[TASK DIRECTIONS] Using the records below, quote only the span that opens with the line containing "Source code" and closes with the line containing "Source and Targets</span></span>", exactly and inclusively.

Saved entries
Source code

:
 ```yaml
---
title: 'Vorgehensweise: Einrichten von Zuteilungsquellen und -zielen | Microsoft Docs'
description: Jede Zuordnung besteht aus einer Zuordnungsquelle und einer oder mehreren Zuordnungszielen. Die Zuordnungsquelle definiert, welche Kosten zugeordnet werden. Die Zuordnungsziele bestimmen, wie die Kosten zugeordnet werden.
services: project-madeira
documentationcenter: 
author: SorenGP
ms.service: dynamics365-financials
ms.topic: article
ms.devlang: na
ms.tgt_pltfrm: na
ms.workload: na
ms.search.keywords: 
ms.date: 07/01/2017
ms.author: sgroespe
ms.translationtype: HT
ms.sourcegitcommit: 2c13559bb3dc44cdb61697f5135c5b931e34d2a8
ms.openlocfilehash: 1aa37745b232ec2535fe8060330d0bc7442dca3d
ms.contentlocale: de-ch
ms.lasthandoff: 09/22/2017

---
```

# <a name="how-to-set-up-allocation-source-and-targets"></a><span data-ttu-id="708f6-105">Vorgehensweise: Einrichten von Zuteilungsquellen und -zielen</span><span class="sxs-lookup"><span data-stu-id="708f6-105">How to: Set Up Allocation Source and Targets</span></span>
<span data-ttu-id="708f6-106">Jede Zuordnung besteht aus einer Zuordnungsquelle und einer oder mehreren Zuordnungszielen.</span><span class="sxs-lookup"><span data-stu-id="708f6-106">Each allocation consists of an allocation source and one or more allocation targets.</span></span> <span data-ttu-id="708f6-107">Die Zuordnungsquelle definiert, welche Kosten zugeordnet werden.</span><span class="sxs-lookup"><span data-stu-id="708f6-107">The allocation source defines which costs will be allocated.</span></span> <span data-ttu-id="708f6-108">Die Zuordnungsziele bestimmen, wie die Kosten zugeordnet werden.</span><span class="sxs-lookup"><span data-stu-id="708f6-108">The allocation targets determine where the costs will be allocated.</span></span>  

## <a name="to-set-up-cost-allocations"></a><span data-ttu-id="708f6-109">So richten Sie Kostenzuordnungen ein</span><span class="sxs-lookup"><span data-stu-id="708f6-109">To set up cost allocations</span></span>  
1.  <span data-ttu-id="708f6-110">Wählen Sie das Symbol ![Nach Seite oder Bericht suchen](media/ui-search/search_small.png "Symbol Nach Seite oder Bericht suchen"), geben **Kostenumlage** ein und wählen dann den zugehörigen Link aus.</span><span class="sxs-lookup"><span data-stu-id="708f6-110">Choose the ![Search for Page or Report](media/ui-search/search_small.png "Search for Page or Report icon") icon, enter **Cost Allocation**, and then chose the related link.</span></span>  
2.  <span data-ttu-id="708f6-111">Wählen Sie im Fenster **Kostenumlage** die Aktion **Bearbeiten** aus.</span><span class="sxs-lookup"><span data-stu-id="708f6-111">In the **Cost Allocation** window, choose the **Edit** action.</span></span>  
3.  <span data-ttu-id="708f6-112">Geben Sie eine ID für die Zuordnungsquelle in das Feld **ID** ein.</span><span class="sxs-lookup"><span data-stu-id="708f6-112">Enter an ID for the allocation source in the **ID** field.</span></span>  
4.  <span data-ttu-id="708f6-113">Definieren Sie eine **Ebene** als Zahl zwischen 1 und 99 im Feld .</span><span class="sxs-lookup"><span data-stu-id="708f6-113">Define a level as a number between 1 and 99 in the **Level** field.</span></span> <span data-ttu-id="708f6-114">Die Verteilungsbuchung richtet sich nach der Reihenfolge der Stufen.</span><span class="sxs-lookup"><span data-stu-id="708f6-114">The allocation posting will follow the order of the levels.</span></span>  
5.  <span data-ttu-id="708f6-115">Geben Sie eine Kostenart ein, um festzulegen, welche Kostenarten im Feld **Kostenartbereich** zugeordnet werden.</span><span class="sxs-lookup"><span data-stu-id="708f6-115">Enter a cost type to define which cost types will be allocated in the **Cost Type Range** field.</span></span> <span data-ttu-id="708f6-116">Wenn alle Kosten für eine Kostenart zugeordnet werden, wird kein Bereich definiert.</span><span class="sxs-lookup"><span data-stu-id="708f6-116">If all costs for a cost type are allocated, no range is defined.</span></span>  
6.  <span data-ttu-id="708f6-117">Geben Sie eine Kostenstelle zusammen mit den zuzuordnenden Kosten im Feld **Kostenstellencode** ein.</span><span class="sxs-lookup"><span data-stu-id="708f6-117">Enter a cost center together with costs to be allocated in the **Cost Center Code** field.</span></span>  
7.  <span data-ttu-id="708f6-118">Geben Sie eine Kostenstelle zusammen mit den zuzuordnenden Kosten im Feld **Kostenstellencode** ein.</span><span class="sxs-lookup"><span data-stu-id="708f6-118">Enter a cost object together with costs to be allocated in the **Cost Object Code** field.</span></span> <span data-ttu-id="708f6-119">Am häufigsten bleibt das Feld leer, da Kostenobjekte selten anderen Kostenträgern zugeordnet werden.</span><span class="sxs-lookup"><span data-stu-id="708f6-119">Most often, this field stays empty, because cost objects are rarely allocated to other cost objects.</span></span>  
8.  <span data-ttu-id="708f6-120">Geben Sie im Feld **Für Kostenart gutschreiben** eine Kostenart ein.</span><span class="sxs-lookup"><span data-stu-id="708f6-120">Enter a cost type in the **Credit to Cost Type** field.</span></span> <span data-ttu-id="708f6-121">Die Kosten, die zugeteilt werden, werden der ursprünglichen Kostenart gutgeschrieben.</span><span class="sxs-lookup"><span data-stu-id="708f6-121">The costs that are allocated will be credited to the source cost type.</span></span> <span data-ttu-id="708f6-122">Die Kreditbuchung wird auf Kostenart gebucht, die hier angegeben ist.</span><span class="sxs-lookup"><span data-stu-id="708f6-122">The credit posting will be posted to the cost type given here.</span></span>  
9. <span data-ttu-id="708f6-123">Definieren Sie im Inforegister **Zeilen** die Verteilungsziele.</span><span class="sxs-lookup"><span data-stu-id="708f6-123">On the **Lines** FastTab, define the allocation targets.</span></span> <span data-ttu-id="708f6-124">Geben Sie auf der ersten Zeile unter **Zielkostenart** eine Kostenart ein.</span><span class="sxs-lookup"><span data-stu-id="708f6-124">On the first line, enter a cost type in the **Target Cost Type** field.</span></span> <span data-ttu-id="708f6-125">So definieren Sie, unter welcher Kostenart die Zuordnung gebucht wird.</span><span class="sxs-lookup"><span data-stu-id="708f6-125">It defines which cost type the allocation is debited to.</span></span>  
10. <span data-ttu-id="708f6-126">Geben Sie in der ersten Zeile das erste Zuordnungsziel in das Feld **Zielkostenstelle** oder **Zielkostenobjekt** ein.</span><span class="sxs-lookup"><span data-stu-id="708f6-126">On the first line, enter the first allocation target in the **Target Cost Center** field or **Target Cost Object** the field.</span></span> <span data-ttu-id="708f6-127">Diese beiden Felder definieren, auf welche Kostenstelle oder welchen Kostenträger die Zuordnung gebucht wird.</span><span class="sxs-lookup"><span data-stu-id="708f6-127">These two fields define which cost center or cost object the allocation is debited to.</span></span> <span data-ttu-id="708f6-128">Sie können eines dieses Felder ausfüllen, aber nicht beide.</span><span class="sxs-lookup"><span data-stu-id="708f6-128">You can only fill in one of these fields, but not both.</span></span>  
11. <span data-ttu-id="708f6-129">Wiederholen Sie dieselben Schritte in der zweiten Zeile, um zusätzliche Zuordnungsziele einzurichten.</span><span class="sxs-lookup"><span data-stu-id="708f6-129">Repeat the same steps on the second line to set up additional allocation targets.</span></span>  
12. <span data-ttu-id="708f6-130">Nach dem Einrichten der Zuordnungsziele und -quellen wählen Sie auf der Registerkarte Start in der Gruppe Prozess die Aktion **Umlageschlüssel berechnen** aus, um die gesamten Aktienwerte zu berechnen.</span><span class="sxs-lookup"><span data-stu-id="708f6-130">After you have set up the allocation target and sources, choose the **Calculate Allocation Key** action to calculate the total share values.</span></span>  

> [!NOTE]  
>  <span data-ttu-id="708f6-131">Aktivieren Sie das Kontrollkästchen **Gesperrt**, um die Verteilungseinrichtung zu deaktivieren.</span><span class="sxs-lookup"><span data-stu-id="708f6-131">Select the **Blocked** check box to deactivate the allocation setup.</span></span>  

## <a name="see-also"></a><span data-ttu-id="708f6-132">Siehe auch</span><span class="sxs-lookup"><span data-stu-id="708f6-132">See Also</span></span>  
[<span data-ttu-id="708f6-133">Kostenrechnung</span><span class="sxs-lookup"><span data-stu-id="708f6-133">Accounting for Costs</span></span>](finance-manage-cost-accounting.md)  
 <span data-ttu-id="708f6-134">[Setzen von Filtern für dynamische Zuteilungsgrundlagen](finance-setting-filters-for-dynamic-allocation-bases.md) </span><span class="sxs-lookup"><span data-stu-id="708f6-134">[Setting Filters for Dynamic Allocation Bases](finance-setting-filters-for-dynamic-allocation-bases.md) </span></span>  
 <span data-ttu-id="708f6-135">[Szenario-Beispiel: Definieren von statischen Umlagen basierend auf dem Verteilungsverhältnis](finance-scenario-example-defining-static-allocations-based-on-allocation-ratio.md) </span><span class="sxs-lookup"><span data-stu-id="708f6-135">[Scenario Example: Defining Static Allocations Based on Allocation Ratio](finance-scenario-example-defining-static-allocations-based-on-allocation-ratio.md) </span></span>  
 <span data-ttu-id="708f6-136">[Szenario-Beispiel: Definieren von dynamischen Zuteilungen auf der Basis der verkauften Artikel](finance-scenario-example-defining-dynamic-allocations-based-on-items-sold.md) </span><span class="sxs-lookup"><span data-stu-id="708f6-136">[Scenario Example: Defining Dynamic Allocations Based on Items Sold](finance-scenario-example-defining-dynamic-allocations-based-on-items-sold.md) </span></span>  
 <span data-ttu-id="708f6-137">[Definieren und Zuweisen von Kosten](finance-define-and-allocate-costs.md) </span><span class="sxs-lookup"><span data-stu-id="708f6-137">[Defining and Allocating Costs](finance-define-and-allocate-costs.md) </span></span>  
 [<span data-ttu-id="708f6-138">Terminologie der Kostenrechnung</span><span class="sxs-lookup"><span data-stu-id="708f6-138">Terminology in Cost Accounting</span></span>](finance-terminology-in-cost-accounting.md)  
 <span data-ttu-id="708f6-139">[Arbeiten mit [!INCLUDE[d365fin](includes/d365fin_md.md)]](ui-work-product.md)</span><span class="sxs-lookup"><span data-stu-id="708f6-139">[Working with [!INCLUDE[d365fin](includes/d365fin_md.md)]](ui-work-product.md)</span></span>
==
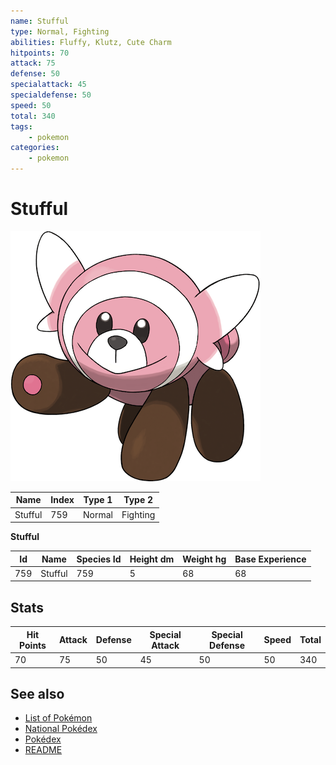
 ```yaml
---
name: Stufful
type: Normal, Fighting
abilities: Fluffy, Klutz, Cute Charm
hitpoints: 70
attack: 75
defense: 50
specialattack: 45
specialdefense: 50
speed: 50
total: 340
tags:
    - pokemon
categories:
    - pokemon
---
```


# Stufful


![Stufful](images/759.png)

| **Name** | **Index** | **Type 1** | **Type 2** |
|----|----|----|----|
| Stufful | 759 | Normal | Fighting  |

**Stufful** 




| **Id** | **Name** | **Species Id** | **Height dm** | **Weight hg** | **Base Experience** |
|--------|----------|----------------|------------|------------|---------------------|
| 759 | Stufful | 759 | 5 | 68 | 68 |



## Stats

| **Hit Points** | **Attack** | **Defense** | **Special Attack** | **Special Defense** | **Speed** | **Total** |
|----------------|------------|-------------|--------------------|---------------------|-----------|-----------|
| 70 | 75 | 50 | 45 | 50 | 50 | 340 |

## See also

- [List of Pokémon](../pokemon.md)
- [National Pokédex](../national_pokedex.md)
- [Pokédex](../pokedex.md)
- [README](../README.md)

[WRITTEN SOLUTION]
Source code

:
 ```yaml
---
title: 'Vorgehensweise: Einrichten von Zuteilungsquellen und -zielen | Microsoft Docs'
description: Jede Zuordnung besteht aus einer Zuordnungsquelle und einer oder mehreren Zuordnungszielen. Die Zuordnungsquelle definiert, welche Kosten zugeordnet werden. Die Zuordnungsziele bestimmen, wie die Kosten zugeordnet werden.
services: project-madeira
documentationcenter: 
author: SorenGP
ms.service: dynamics365-financials
ms.topic: article
ms.devlang: na
ms.tgt_pltfrm: na
ms.workload: na
ms.search.keywords: 
ms.date: 07/01/2017
ms.author: sgroespe
ms.translationtype: HT
ms.sourcegitcommit: 2c13559bb3dc44cdb61697f5135c5b931e34d2a8
ms.openlocfilehash: 1aa37745b232ec2535fe8060330d0bc7442dca3d
ms.contentlocale: de-ch
ms.lasthandoff: 09/22/2017

---
```

# <a name="how-to-set-up-allocation-source-and-targets"></a><span data-ttu-id="708f6-105">Vorgehensweise: Einrichten von Zuteilungsquellen und -zielen</span><span class="sxs-lookup"><span data-stu-id="708f6-105">How to: Set Up Allocation Source and Targets</span></span>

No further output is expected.